FIG.9 is an exemplary schematic diagram of a processor used with the computing system, according to aspects of the present disclosure; and
FIG.10 illustrates a non-limiting example of distributed components that may share processing with the controller, according to aspects of the present disclosure.
DETAILED DESCRIPTIONIn the drawings, like reference numerals designate identical or corresponding parts throughout the several views. Further, as used herein, the words “a,” “an” and the like generally carry a meaning of “one or more,” unless stated otherwise.
Furthermore, the terms “approximately,” “approximate,” “about,” and similar terms generally refer to ranges that include the identified value within a margin of 20%, 10%, or preferably 5%, and any values therebetween.
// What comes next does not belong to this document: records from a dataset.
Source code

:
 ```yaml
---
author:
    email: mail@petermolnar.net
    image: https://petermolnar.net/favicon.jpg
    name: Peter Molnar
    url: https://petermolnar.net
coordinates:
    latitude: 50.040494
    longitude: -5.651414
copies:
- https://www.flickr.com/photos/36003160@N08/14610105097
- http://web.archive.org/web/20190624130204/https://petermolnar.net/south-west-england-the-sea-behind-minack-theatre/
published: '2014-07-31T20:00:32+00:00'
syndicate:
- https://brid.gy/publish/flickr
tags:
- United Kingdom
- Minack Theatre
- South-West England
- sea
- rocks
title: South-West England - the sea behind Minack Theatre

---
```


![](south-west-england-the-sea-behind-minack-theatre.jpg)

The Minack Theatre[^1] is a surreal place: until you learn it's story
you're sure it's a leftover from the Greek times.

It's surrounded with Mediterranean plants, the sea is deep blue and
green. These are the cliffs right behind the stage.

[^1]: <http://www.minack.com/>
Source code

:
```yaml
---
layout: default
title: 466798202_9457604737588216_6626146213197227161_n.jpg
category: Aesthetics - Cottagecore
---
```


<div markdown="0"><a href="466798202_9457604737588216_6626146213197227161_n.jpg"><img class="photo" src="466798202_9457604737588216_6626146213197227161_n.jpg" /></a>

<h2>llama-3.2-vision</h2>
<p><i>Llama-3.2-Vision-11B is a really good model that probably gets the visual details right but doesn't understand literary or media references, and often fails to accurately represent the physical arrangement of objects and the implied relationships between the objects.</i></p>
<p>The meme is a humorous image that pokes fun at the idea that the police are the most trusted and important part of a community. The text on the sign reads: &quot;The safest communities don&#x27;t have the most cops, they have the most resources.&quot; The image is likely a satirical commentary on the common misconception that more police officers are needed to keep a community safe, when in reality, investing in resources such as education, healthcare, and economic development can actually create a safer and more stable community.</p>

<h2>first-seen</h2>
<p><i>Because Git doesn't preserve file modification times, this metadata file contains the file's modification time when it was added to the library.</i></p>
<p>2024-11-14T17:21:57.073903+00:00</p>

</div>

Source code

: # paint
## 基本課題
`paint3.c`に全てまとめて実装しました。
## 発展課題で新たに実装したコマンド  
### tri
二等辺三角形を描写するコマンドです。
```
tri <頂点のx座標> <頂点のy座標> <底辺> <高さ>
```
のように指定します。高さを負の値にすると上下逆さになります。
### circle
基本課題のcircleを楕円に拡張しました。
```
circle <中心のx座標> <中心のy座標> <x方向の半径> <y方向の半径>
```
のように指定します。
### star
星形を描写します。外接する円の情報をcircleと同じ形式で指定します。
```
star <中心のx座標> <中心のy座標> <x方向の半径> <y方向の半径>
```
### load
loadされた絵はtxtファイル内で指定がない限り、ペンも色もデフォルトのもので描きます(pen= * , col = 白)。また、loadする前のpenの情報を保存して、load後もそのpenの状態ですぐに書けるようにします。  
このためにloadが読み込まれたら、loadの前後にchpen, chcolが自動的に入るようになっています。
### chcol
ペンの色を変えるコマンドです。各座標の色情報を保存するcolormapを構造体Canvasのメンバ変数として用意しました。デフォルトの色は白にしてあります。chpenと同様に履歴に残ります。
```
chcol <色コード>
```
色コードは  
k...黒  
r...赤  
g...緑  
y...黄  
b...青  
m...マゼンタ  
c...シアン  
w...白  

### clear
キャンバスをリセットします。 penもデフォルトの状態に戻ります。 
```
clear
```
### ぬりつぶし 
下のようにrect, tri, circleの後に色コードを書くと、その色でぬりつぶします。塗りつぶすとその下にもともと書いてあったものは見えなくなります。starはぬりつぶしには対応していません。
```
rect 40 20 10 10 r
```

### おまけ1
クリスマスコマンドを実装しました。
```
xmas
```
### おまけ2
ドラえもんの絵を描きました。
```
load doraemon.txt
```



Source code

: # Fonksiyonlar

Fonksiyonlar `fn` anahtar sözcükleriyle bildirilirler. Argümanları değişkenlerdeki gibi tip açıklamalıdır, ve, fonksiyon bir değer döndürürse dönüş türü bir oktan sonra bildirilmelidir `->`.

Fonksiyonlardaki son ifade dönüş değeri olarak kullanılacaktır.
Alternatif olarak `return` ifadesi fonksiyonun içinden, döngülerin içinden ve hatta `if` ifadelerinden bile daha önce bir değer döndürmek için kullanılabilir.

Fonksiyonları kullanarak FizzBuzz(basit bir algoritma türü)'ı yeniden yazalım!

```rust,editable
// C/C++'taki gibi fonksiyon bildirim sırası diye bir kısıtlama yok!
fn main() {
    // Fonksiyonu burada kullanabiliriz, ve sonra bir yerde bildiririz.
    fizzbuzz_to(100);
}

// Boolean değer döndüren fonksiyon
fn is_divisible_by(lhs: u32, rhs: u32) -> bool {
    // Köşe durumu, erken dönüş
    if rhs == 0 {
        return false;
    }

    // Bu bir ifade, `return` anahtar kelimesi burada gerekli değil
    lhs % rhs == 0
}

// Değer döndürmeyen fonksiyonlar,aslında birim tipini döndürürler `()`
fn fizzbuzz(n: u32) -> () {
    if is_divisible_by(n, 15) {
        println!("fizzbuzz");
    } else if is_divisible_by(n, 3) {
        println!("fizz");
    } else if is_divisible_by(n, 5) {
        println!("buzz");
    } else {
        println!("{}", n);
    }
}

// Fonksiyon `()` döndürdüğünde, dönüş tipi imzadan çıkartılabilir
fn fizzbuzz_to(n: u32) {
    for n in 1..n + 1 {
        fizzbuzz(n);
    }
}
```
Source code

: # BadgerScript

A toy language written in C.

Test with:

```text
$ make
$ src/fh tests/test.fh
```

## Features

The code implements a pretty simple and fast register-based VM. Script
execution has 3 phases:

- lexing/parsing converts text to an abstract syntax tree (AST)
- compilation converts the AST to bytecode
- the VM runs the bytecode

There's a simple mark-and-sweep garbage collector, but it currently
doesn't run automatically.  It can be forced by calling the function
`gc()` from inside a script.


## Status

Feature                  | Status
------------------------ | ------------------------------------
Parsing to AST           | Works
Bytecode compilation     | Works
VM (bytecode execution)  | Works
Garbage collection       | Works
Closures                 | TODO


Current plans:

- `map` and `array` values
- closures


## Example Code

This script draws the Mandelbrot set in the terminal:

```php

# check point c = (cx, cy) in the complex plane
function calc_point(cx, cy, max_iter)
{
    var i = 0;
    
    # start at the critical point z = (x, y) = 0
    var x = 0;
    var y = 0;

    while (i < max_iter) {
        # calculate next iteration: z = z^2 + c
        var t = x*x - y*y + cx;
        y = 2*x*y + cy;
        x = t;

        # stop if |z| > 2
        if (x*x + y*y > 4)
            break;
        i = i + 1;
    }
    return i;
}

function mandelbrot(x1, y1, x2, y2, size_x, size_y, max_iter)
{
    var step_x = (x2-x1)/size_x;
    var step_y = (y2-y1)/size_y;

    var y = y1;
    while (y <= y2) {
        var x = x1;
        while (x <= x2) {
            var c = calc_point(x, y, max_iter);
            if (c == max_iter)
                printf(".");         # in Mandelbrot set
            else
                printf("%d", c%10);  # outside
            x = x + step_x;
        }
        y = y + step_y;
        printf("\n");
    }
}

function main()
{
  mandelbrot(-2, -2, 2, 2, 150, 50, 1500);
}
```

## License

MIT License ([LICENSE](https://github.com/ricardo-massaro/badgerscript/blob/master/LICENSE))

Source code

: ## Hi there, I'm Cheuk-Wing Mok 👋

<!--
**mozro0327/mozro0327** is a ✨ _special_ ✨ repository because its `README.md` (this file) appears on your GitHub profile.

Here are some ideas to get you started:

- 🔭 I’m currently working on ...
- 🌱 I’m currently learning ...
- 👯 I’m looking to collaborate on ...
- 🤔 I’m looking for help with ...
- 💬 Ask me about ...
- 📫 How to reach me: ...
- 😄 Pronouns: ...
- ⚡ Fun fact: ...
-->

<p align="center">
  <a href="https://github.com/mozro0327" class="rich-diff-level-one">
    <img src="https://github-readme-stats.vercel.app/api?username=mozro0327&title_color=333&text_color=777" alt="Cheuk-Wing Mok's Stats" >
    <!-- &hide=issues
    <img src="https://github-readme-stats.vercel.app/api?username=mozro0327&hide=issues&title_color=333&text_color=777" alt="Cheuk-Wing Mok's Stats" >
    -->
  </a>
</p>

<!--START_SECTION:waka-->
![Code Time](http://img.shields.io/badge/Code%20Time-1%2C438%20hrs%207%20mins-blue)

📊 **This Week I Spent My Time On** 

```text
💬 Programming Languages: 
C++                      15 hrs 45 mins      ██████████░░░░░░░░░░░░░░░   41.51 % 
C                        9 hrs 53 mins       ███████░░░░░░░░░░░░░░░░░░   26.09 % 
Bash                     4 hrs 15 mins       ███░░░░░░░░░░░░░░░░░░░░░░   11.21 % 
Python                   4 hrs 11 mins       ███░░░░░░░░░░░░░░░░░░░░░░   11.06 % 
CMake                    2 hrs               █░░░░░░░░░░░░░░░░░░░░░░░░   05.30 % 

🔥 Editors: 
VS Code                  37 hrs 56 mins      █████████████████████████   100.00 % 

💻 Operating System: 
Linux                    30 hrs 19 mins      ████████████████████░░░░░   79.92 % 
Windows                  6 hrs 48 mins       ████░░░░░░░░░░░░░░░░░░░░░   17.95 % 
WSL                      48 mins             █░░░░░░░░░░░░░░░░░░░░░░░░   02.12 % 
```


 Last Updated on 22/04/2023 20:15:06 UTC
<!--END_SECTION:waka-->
Aspects of this disclosure are directed to a medical diagnostic system and a machine-learning method to differentiate between patients with neurodegenerative disease and healthy patients. The disclosed method and system employ a random forest classification model to improve Parkinson's disease detection. The random forest classification model is configured to use a combination of long-term features and Mel frequency cepstral coefficients (MFCCs). The disclosed method and system use three sets of input: MFCCs features (set A), long-term features (set B), and a combination of MFCCs features with long-term features (set C). The comparison among results of the three sets (set A, set B, and set C) indicates that the set C (combined features) has improved detection accuracy to 88.84% while the accuracy for MFCCs features, and long-term features non-combined sets are 84.12% and 84.00% respectively. Set C was less correlated and more robust in the presence of noise than sets A and B. Hence, set C achieved the highest accuracy of 88.84%. Thereby, the present disclosure improves the accuracy of Parkinson's disease detection and allows for proactive medical interventions to prevent the progression of disease. Further, the present method and system improve the reliability and effectiveness in detecting Parkinson's disease at early stages and subsequently assist in preventing its progression.
In various aspects of the disclosure, non-limiting definitions of one or more terms that will be used in the document are provided below.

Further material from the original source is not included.